Lange Jahre führte ein Holzsteg über die Murr in Richtung der Backnanger Altstadt. Den Abriss des Murrstegs sehen viele Backnanger mit Bedauern. Doch er hat seine Gründe.

Rems-Murr: Phillip Weingand (wei)

Ein großer, roter Kran ragt über die Murr. Stück um Stück tragen Bauarbeiter Teile des überdachten, hölzernen Murrstegs ab. Dieser Videoclip macht derzeit auf Facebook die Runde. Der Abriss der Brücke, welche die Bleichwiese mit der Altstadt verbindet, löst bei vielen Backnangern nostalgische Gefühle aus. Das wird offenbar, wenn man sich die Kommentare im sozialen Netzwerk Facebook durchliest: „Schade um diese wirklich schöne Brücke“, schreibt jemand. „Das tut mir in der Seele weh“, so eine weitere Nutzerin. Eine Backnangerin fühlt sich daran erinnert, dass sie schon als Kind über den Steg gelaufen sei. „So schön, und hat so zum Städtchen gepasst“, schreibt sie. Ein anderer Backnanger hat die letzten Tage des Murrstegs noch genutzt, um ein paar Erinnerungsbilder zu schießen – und eine weitere Facebooknutzerin bedauert, dass der Murrsteg nicht instandgehalten worden sei.

 

Die Brücke war im Jahr 1984 gebaut worden, seitdem hatte Feuchtigkeit der Konstruktion aus Tropenholz stark zugesetzt.
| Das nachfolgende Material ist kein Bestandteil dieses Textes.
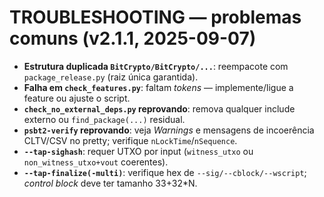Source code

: # TROUBLESHOOTING — problemas comuns (v2.1.1, 2025-09-07)

- **Estrutura duplicada `BitCrypto/BitCrypto/...`**: reempacote com `package_release.py` (raiz única garantida).
- **Falha em `check_features.py`**: faltam *tokens* — implemente/ligue a feature ou ajuste o script.
- **`check_no_external_deps.py` reprovando**: remova qualquer include externo ou `find_package(...)` residual.
- **`psbt2-verify` reprovando**: veja *Warnings* e mensagens de incoerência CLTV/CSV no pretty; verifique `nLockTime`/`nSequence`.
- **`--tap-sighash`**: requer UTXO por input (`witness_utxo` ou `non_witness_utxo+vout` coerentes).
- **`--tap-finalize(-multi)`**: verifique hex de `--sig/--cblock/--wscript`; *control block* deve ter tamanho 33+32*N.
Auch ein schon nach vier Jahren angebautes Dach konnte den Zersetzungsprozess nicht wirklich aufhalten. Im Jahr 2017 brachte man Stahlbandagen an, um die Stabilität wieder zu erhöhen – doch 2020 empfahl ein Statiker, die Brücke zu sperren, da die Standfestigkeit nicht mehr garantiert werden konnte. Seitdem verhinderten Pressspanplatten eine Nutzung der Brücke.
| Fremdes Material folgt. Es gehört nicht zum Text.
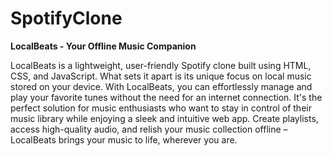 # SpotifyClone

**LocalBeats - Your Offline Music Companion**

LocalBeats is a lightweight, user-friendly Spotify clone built using HTML, CSS, and JavaScript. What sets it apart is its unique focus on local music stored on your device. With LocalBeats, you can effortlessly manage and play your favorite tunes without the need for an internet connection. It's the perfect solution for music enthusiasts who want to stay in control of their music library while enjoying a sleek and intuitive web app. Create playlists, access high-quality audio, and relish your music collection offline – LocalBeats brings your music to life, wherever you are.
Der Abriss des Stegs zog sich in die Länge – unter anderem, weil an der Unterseite des Stegs eine Gasleitung entlangführte und längere Zeit unklar war, wie man sie ersetzen sollte. Da das Gas nun über andere Leitungen zu ihrem Bestimmungsort geleitet wird, war die Bahn für den Abriss frei. Am Montagmorgen wurde der wohl sichtbarste Schritt des Abbaus erledigt: Per Kran – es handelt sich dabei um ein schweres Gerät mit einem Gewicht von 300 Tonnen – wurde der Steg angehoben und zur Demontage ans Ufer versetzt. „Bis spätestens Ende nächster Woche ist die Brücke dann vollständig beseitigt“, erklärt Melanie Schuler, die persönliche Referentin des Backnanger Oberbürgermeisters Maximilian Friedrich.
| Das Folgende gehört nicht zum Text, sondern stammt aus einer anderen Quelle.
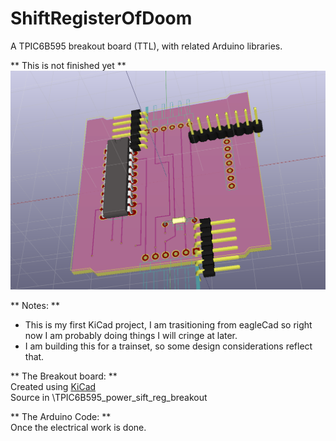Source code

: # ShiftRegisterOfDoom  
A TPIC6B595 breakout board (TTL), with related Arduino libraries.  
  
** This is not finished yet **
![Rendered Output](TPIC6B595_power_sift_reg_breakout/board_3d.png?raw=true "Rendered Output")
  
** Notes: **
  - This is my first KiCad project, I am trasitioning from eagleCad so right now I am probably doing things I will cringe at later.
  - I am building this for a trainset, so some design considerations reflect that.
  
** The Breakout board:  **  
  Created using [KiCad](http://kicad-pcb.org/)  
  Source in \TPIC6B595_power_sift_reg_breakout  
  
** The Arduino Code:  **  
  Once the electrical work is done.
Was kommt nach dem Murrsteg – das ist nun die große Frage. Einige Backnanger glauben nicht daran, dass ein eventueller Nachfolger den Charme des bisherigen Stegs haben wird. „Da kommt vermutlich irgendein überteuerter, neumodischer Quatsch hin“, schreibt jemand. Ein weiterer Backnanger findet: „Man sollte den alten Steg einfach wieder genau so aufbauen. Er passt einfach zum historischen Backnang, auch wenn davon leider nicht mehr viel übrig ist.“ Er befürchtet, dass nun eine „hässliche, kalte Stahlkonstruktion“ gebaut wird – in einer EU-weiten Ausschreibung zunächst am günstigsten, die danach aber „wegen diverser Mängel Folgekosten mit sich zieht“.

So könnte ein Nachfolger-Steg über die Murr aussehen

Die einzige Möglichkeit, in die historische Innenstadt zu gelangen, war der Holzsteg allerdings keineswegs. „In den vergangenen Jahren haben sich mit der Sulzbacher Brücke/Bleichwiese und dem nach dem Hochwasser 2011 in Stahlbauweise errichteten Ernst-Rieker- Steg zwei attraktive Querungsmöglichkeiten und damit fußläufige Alternativen etabliert“, erklärt Melanie Schuler. Dass ein neuer Steg, sollte es tatsächlich einen geben, genauso aussehen wird wie der alte, ist allerdings unwahrscheinlich – allein schon, weil die Vorschriften zur Barrierefreiheit und dem Hochwasserschutz sich seit den 1980er Jahren geändert haben. Möglicherweise wird ein neuer Steg die Fußgänger stattdessen nicht ans andere Ufer, sondern direkt in die Postgasse oder auf die halbe Höhe des Treppenturms führen. „Eine Entscheidung darüber ist noch nicht gefallen“, so Schuler.